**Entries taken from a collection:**
--- START ---

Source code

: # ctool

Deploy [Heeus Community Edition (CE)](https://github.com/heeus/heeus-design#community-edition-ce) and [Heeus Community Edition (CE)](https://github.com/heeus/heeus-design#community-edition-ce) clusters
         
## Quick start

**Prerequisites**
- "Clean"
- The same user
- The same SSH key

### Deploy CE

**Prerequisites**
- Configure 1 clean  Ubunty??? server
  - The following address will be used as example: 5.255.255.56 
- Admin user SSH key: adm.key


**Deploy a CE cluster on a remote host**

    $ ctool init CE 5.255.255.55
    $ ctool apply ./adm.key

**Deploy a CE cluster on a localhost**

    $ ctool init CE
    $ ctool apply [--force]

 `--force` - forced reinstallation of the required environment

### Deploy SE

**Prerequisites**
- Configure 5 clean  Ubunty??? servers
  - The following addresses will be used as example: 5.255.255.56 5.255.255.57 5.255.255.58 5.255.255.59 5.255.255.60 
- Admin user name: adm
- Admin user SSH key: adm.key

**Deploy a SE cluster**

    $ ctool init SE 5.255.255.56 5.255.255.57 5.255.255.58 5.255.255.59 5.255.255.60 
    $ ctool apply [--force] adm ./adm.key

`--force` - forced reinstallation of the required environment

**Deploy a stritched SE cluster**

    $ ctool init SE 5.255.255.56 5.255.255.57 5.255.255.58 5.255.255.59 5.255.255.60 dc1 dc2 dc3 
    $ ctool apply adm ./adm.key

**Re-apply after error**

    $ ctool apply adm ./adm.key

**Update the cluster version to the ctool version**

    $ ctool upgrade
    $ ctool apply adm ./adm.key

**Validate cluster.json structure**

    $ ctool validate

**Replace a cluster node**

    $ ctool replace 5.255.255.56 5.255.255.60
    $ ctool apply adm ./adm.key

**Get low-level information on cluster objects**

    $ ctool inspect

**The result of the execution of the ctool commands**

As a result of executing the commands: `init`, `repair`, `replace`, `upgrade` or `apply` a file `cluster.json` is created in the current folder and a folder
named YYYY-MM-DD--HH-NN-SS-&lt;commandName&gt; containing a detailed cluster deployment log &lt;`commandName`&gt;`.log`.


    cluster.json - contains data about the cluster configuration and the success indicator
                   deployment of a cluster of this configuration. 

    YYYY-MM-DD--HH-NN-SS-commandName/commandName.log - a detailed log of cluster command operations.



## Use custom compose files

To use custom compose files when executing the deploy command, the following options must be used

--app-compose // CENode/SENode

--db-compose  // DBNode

--- END ---

**WORK ITEM:** Task for the records above: copy every line in which the word "executing" occurs.

**ANSWER AREA:**
As a result of executing the commands: `init`, `repair`, `replace`, `upgrade` or `apply` a file `cluster.json` is created in the current folder and a folder
To use custom compose files when executing the deploy command, the following options must be used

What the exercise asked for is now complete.